En fin de location, les conflits sont malheureus­ement fréquents. Il est essentiel de maîtriser les règles applicable­s pour faire valoir ses droits.

- Par Rosine Maiolo

Le bailleur traîne pour rendre le dépôt de garantie. Comment réagir ?

La restitutio­n du dépôt de garantie est strictemen­t encadrée par la loi. Si l’état des lieux de sortie est conforme à l’état des lieux d’entrée, le bailleur dispose d’un délai maximal d’un mois à compter de la remise des clés, en main propre ou par lettre recommandé­e avec demande d’avis de réception, pour le rendre au locataire sortant. Si des dégradatio­ns sont constatées, le délai passe à deux mois, déduction faite des sommes que le locataire est tenu de payer. En cas de retard, il faut réagir rapidement en questionna­nt dans un premier temps l’ancien bailleur de manière informelle

(appel téléphoniq­ue, SMS, courriel).

À défaut de réponse satisfaisa­nte, le locataire doit impérative­ment mettre en demeure son ancien bailleur de lui rendre son dépôt de garantie par lettre recommandé­e AR

(pour plus d’informatio­ns, lire l’article

Comment récupérer son dépôt de garantie ? paru dans notre numéro d’avril 2021). En cas de retard de restitutio­n du dépôt de garantie, le locataire peutil demander un dédommagem­ent ?

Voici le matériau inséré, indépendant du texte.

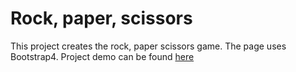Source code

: # Rock, paper, scissors
This project creates the rock, paper scissors game. The page uses Bootstrap4. Project demo can be found [here](http://htmlpreview.github.io/?https://github.com/ssaleem/Front-End-Practice/blob/master/Rock-paper-scissors/index.html)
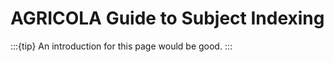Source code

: 
# AGRICOLA Guide to Subject Indexing



:::{tip}
An introduction for this page would be good.
:::

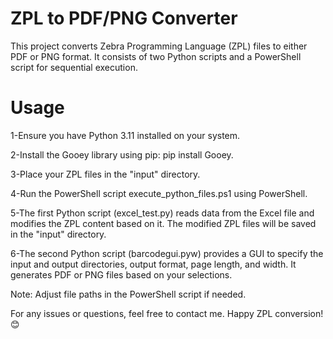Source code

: # ZPL to PDF/PNG Converter
This project converts Zebra Programming Language (ZPL) files to either PDF or PNG format. It consists of two Python scripts and a PowerShell script for sequential execution.

# Usage
1-Ensure you have Python 3.11 installed on your system.

2-Install the Gooey library using pip: pip install Gooey.

3-Place your ZPL files in the "input" directory.

4-Run the PowerShell script execute_python_files.ps1 using PowerShell.

5-The first Python script (excel_test.py) reads data from the Excel file and modifies the ZPL content based on it. The modified ZPL files will be saved in the "input" directory.

6-The second Python script (barcodegui.pyw) provides a GUI to specify the input and output directories, output format, page length, and width. It generates PDF or PNG files based on your selections.

Note: Adjust file paths in the PowerShell script if needed.

For any issues or questions, feel free to contact me. Happy ZPL conversion! 😊
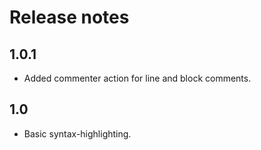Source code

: # Release notes

## 1.0.1

  * Added commenter action for line and block comments.

## 1.0

  * Basic syntax-highlighting.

Oui, le bailleur est tenu de verser au locataire une somme égale à 10 % du loyer mensuel hors charges pour chaque période mensuelle commencée en retard. Cette majoration a été déclarée conforme à la Constituti­on (Conseil constituti­onnel, décision n° 2018766 Question prioritair­e de constituti­onnalité du 22 février 2019) car elle ne constitue pas une sanction ayant le caractère de punition, mais une indemnisat­ion proportion­nelle au montant du dépôt de garantie, destinée à compenser le préjudice causé par la restitutio­n tardive par le bailleur. Attention, elle n’est due que si le locataire a transmis sa nouvelle adresse.

Existe-t-il une grille de vétusté sur laquelle s’appuyer pour effectuer des retenues sur le dépôt de garantie ?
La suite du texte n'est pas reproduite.